* **What to do**:
Search the records for the string "mathcal". Copy each line where it occurs.

* **Data records**:
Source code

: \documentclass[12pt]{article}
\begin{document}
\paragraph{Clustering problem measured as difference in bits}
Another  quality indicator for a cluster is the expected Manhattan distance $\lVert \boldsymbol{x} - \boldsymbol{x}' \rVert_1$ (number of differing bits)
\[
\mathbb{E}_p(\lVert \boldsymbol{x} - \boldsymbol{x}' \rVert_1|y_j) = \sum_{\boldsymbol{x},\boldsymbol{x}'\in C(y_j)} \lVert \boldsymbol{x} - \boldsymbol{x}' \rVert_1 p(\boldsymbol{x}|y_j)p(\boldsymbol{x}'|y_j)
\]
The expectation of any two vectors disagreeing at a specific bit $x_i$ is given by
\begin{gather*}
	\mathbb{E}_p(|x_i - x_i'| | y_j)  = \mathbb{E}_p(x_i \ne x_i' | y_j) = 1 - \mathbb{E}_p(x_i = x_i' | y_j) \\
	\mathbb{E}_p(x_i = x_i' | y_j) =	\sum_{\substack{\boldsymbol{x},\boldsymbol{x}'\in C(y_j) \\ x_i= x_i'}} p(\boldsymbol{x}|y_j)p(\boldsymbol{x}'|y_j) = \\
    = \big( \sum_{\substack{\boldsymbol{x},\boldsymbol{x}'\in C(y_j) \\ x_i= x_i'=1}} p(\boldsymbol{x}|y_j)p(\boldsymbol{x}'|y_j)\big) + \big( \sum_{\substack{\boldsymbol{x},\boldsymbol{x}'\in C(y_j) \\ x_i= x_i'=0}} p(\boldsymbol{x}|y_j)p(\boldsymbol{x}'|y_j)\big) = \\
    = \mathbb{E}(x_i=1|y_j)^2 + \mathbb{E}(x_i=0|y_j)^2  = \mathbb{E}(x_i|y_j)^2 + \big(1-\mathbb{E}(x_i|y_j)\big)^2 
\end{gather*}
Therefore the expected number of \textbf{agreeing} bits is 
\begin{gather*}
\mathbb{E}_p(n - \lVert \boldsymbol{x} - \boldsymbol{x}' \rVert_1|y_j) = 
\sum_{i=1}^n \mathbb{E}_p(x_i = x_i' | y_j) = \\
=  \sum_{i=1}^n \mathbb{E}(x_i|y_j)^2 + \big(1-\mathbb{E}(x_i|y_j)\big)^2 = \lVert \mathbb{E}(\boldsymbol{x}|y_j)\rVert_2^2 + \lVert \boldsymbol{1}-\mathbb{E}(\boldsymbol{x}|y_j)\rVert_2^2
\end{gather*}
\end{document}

--

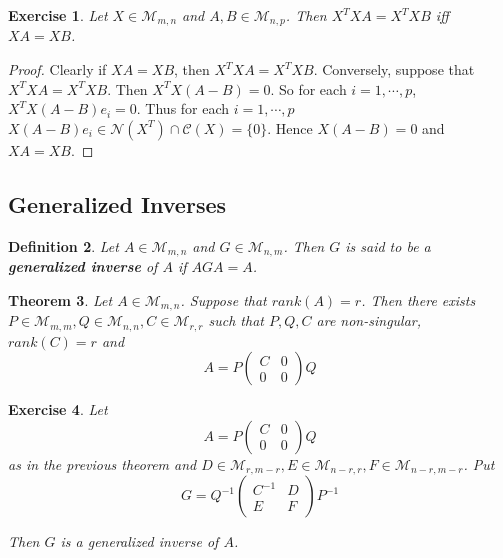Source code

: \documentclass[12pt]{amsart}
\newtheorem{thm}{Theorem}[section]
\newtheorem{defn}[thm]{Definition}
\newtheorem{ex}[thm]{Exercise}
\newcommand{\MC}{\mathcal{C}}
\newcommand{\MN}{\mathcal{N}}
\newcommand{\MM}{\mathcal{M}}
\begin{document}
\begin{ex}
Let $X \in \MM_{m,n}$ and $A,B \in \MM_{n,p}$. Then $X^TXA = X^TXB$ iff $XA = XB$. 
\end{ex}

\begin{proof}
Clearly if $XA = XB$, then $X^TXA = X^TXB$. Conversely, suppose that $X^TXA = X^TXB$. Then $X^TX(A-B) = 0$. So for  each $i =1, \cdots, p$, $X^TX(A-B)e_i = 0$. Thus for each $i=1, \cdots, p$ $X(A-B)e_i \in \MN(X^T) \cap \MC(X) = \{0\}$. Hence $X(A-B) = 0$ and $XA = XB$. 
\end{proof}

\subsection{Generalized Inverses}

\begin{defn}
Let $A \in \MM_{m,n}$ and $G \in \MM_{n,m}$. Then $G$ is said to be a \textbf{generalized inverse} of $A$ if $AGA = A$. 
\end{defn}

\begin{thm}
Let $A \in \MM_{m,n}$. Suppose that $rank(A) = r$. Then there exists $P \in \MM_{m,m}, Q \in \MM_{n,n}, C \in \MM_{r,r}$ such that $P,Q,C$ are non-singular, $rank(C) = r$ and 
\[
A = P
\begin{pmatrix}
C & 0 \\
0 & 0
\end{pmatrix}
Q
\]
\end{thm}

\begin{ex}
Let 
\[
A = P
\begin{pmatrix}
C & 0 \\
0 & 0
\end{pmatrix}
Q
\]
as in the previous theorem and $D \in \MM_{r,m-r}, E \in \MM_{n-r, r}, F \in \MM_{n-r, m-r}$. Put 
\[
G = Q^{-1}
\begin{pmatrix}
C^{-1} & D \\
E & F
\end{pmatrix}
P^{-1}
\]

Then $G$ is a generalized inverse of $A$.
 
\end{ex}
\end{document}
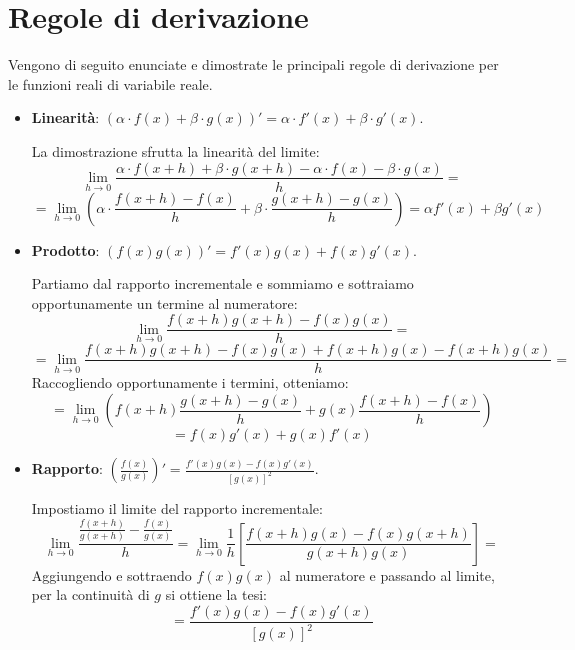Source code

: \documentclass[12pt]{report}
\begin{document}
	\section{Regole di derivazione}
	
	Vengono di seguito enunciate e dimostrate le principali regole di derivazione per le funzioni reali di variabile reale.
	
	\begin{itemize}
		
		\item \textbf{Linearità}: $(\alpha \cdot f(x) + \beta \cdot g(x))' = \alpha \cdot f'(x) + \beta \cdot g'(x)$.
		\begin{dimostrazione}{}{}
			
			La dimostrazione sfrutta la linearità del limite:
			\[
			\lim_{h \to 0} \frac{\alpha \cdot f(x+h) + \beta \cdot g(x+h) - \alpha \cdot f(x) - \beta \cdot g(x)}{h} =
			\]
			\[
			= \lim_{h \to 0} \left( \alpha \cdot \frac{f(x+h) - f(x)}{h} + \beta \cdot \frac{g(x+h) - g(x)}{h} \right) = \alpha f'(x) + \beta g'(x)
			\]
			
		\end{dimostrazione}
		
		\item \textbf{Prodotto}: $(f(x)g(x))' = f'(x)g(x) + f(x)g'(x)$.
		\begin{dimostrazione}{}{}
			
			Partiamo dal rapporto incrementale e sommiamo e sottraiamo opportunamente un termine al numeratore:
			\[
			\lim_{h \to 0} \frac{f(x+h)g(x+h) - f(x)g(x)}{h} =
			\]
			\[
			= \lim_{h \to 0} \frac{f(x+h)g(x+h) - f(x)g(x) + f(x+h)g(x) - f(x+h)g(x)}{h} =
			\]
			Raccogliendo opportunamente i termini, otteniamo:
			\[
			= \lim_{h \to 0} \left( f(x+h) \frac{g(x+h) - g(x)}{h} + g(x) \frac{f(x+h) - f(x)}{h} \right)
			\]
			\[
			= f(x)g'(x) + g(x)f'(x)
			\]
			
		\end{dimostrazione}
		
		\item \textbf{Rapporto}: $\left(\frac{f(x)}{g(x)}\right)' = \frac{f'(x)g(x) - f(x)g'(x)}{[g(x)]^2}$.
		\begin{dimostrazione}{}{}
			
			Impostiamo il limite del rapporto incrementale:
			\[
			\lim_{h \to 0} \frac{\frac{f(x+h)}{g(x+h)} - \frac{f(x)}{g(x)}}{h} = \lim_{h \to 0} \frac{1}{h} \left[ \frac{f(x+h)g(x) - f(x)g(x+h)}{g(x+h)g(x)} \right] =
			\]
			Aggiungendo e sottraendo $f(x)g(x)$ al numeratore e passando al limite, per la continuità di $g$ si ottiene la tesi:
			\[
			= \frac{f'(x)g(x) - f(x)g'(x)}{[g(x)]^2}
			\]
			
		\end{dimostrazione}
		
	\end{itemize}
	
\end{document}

* **Task solution**:
\newcommand{\MC}{\mathcal{C}}
\newcommand{\MN}{\mathcal{N}}
\newcommand{\MM}{\mathcal{M}}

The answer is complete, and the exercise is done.